Performance Management is a subtle art. Managing a business or managing an employee is easier than managing the performance of employees as whole. Performance is less tangible to perceive. We measure it in terms of success or failure.

Evaluating the performance of an achiever is a pleasure. In the case of a failing employee, the assessment turns out to be a futile post mortem report. If prevention is better than cure, we need a preventive strategy for performance management. A combination of five effective steps can provide this preventive strategy.

1. Agreement, Not Imposition                                            

Responsibility cannot be thrust on any person. We must explain the situation. We should present our ideas.
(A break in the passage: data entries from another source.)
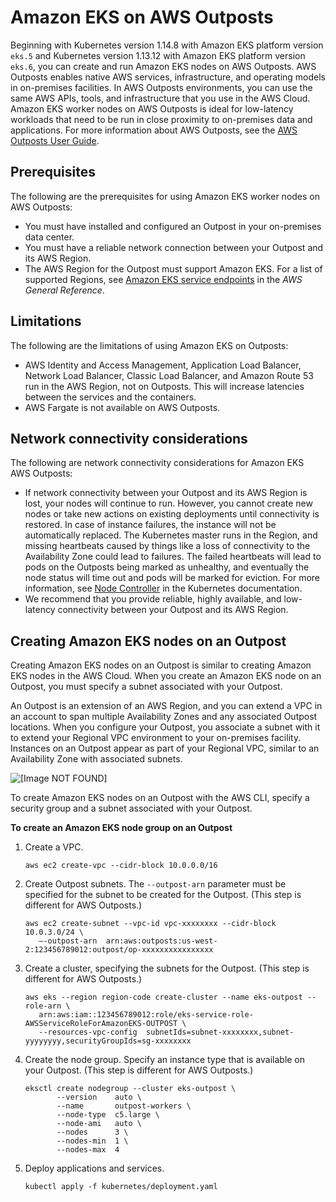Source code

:# Amazon EKS on AWS Outposts<a name="eks-on-outposts"></a>

Beginning with Kubernetes version 1\.14\.8 with Amazon EKS platform version `eks.5` and Kubernetes version 1\.13\.12 with Amazon EKS platform version `eks.6`, you can create and run Amazon EKS nodes on AWS Outposts\. AWS Outposts enables native AWS services, infrastructure, and operating models in on\-premises facilities\. In AWS Outposts environments, you can use the same AWS APIs, tools, and infrastructure that you use in the AWS Cloud\. Amazon EKS worker nodes on AWS Outposts is ideal for low\-latency workloads that need to be run in close proximity to on\-premises data and applications\. For more information about AWS Outposts, see the [AWS Outposts User Guide](https://docs.aws.amazon.com/outposts/latest/userguide/)\.

## Prerequisites<a name="eks-outposts-prereq"></a>

 The following are the prerequisites for using Amazon EKS worker nodes on AWS Outposts:
+ You must have installed and configured an Outpost in your on\-premises data center\.
+ You must have a reliable network connection between your Outpost and its AWS Region\.
+ The AWS Region for the Outpost must support Amazon EKS\. For a list of supported Regions, see [Amazon EKS service endpoints](https://docs.aws.amazon.com/general/latest/gr/rande.html#eks_region) in the *AWS General Reference*\.

## Limitations<a name="eks-outposts-limit"></a>

The following are the limitations of using Amazon EKS on Outposts:
+ AWS Identity and Access Management, Application Load Balancer, Network Load Balancer, Classic Load Balancer, and Amazon Route 53 run in the AWS Region, not on Outposts\. This will increase latencies between the services and the containers\.
+ AWS Fargate is not available on AWS Outposts\.

## Network connectivity considerations<a name="eks-outposts-considerations"></a>

The following are network connectivity considerations for Amazon EKS AWS Outposts:
+ If network connectivity between your Outpost and its AWS Region is lost, your nodes will continue to run\. However, you cannot create new nodes or take new actions on existing deployments until connectivity is restored\. In case of instance failures, the instance will not be automatically replaced\. The Kubernetes master runs in the Region, and missing heartbeats caused by things like a loss of connectivity to the Availability Zone could lead to failures\. The failed heartbeats will lead to pods on the Outposts being marked as unhealthy, and eventually the node status will time out and pods will be marked for eviction\. For more information, see [Node Controller](https://kubernetes.io/docs/concepts/architecture/nodes/#node-controller) in the Kubernetes documentation\.
+ We recommend that you provide reliable, highly available, and low\-latency connectivity between your Outpost and its AWS Region\.

## Creating Amazon EKS nodes on an Outpost<a name="eks-outposts-create"></a>

Creating Amazon EKS nodes on an Outpost is similar to creating Amazon EKS nodes in the AWS Cloud\. When you create an Amazon EKS node on an Outpost, you must specify a subnet associated with your Outpost\.

An Outpost is an extension of an AWS Region, and you can extend a VPC in an account to span multiple Availability Zones and any associated Outpost locations\. When you configure your Outpost, you associate a subnet with it to extend your Regional VPC environment to your on\-premises facility\. Instances on an Outpost appear as part of your Regional VPC, similar to an Availability Zone with associated subnets\.

![\[Image NOT FOUND\]](http://docs.aws.amazon.com/eks/latest/userguide/images/network-components.png)

 To create Amazon EKS nodes on an Outpost with the AWS CLI, specify a security group and a subnet associated with your Outpost\.

**To create an Amazon EKS node group on an Outpost**

1. Create a VPC\.

   ```
   aws ec2 create-vpc --cidr-block 10.0.0.0/16
   ```

1. Create Outpost subnets\. The `--outpost-arn` parameter must be specified for the subnet to be created for the Outpost\. \(This step is different for AWS Outposts\.\)

   ```
   aws ec2 create-subnet --vpc-id vpc-xxxxxxxx --cidr-block 10.0.3.0/24 \
      –-outpost-arn  arn:aws:outposts:us-west-2:123456789012:outpost/op-xxxxxxxxxxxxxxxx
   ```

1. Create a cluster, specifying the subnets for the Outpost\. \(This step is different for AWS Outposts\.\)

   ```
   aws eks --region region-code create-cluster --name eks-outpost --role-arn \
      arn:aws:iam::123456789012:role/eks-service-role-AWSServiceRoleForAmazonEKS-OUTPOST \
      --resources-vpc-config  subnetIds=subnet-xxxxxxxx,subnet-yyyyyyyy,securityGroupIds=sg-xxxxxxxx
   ```

1. Create the node group\. Specify an instance type that is available on your Outpost\. \(This step is different for AWS Outposts\.\)

   ```
   eksctl create nodegroup --cluster eks-outpost \
          --version    auto \
          --name       outpost-workers \
          --node-type  c5.large \
          --node-ami   auto \
          --nodes      3 \
          --nodes-min  1 \
          --nodes-max  4
   ```

1. Deploy applications and services\.

   ```
   kubectl apply -f kubernetes/deployment.yaml
   ```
After a discussion, we must motivate, convince and win the willingness and agreement of the persons who accept the responsibility.

2. Challenge, Not Burden

Very often work is considered as burden. Additional work is conceived as additional burden. New work is treated as new burden. Something must be done to remove this burden perception. Every work must be projected as challenge. Without this sugar coating of challenge, work becomes a bitter pill.
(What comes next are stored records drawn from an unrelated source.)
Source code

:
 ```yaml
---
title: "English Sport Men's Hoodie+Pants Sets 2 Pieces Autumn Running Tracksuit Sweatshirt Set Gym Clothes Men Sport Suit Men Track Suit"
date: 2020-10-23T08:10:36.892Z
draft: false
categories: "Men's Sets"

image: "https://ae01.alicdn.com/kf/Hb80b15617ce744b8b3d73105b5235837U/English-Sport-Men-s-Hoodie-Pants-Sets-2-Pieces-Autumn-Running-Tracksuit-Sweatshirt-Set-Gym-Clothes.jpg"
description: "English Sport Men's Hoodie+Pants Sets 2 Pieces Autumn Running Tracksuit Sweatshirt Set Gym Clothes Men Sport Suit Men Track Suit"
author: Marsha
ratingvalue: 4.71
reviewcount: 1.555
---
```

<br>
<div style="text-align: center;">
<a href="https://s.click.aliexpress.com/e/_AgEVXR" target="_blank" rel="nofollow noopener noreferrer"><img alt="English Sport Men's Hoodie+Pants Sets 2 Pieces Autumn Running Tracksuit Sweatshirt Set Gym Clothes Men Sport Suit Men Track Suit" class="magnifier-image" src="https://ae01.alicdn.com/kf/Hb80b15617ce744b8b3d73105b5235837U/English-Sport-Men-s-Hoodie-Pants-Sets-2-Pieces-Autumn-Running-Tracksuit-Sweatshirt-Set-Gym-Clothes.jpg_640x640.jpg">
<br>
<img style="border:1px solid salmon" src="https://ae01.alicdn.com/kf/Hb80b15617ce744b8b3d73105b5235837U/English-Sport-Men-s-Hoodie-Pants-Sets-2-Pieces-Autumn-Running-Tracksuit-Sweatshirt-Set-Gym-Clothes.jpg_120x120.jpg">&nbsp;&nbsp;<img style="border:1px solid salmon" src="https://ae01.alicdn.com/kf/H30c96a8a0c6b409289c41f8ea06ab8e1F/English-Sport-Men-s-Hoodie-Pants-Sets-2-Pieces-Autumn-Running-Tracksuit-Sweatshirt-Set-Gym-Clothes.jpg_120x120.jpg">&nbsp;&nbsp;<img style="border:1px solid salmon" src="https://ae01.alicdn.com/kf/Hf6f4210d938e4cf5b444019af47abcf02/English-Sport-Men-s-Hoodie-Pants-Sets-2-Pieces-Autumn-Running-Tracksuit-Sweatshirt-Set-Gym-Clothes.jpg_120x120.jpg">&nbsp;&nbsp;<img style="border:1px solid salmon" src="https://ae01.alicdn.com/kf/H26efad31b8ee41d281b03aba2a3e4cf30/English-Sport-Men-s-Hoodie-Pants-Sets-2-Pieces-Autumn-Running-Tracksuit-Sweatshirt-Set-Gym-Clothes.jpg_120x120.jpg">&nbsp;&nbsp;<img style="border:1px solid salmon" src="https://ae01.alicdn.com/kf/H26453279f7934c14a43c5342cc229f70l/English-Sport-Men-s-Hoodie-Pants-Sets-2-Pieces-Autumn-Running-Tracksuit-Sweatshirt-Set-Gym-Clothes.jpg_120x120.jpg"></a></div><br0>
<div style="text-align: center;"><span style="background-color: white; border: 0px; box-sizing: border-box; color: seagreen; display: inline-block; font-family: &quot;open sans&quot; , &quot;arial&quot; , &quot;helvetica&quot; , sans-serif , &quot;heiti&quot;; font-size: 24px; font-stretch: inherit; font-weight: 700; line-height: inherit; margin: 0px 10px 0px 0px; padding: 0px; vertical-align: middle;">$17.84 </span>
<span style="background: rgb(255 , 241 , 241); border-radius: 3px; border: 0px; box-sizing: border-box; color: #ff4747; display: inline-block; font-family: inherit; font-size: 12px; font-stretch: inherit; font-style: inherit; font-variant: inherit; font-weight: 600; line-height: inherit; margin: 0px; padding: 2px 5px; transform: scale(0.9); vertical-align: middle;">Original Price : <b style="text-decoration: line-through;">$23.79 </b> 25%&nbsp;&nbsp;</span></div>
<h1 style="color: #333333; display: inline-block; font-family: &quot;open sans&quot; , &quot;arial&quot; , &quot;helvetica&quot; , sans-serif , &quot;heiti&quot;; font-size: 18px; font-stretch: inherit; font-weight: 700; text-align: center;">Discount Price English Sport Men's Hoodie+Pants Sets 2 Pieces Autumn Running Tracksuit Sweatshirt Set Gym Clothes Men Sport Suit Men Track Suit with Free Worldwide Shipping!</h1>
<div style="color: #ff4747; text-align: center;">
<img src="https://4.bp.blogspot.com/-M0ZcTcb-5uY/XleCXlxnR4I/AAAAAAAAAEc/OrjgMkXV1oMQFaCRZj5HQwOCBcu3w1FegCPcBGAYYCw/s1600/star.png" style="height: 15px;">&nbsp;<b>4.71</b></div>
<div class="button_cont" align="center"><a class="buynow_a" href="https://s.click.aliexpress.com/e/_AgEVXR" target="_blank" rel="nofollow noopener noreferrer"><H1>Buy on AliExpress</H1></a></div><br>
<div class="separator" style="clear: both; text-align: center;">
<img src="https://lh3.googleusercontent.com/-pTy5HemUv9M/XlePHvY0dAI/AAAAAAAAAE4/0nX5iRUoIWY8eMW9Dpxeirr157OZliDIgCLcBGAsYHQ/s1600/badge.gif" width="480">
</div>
Human mind basically craves for thrills, excitement and challenges. Usually, employees search for this thrill outside their workplace. If the workplace itself provides the excitement, work becomes a pleasure. In such an environment, achievement can be almost guaranteed.
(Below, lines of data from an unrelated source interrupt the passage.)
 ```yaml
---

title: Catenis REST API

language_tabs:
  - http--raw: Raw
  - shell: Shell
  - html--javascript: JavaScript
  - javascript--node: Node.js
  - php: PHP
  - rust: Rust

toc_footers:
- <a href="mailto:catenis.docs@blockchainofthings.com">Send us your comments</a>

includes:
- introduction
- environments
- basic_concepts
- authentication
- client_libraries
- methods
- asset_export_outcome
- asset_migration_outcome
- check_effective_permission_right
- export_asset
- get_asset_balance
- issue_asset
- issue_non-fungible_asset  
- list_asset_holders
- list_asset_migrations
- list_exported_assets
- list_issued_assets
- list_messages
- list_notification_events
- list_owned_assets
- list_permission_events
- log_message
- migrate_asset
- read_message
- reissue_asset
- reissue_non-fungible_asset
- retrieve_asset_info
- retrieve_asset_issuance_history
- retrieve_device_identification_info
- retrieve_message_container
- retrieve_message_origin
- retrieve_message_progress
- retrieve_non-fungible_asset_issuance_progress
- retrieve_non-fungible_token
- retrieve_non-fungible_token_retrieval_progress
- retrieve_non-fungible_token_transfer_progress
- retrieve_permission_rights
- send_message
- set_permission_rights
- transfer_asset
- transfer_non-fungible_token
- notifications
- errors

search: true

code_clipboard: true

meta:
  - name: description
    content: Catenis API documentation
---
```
3. Bridging the Communication Gap                    

Communication experts have listed many problems as barriers to communication. These communication barriers also become performance barriers. Speaker says one thing and the listener understands something else. The writer means one thing but the reader understands something else.

William Empson has written a book called The Seven Types of Ambiguity. It means that seven types of misunderstandings are possible in human communication. So, the goal or task must be stated specifically and clearly. Vagueness will create problems on both sides.

4. Facilities       

Empty handed, nobody can achieve anything. Resources are necessary. It may be human resources or material sources. Advance provision of money for expenses is necessary. Sufficient number of assistants must be provided. Necessary equipment also must be arranged.

5. Empowerment

Performance management is not a spoon-feeding activity. It deals with grown up persons and mature persons. They do not need physical escort for each and every development. What they need is a guided empowerment. They should not be forced to wait for each and every transaction. To a certain extent, they must decide independently and intelligently to proceed in the right direction.

Thus, agreement, challenge, clarity, facility and empowerment will produce an advance strategy for assured success in Performance Management.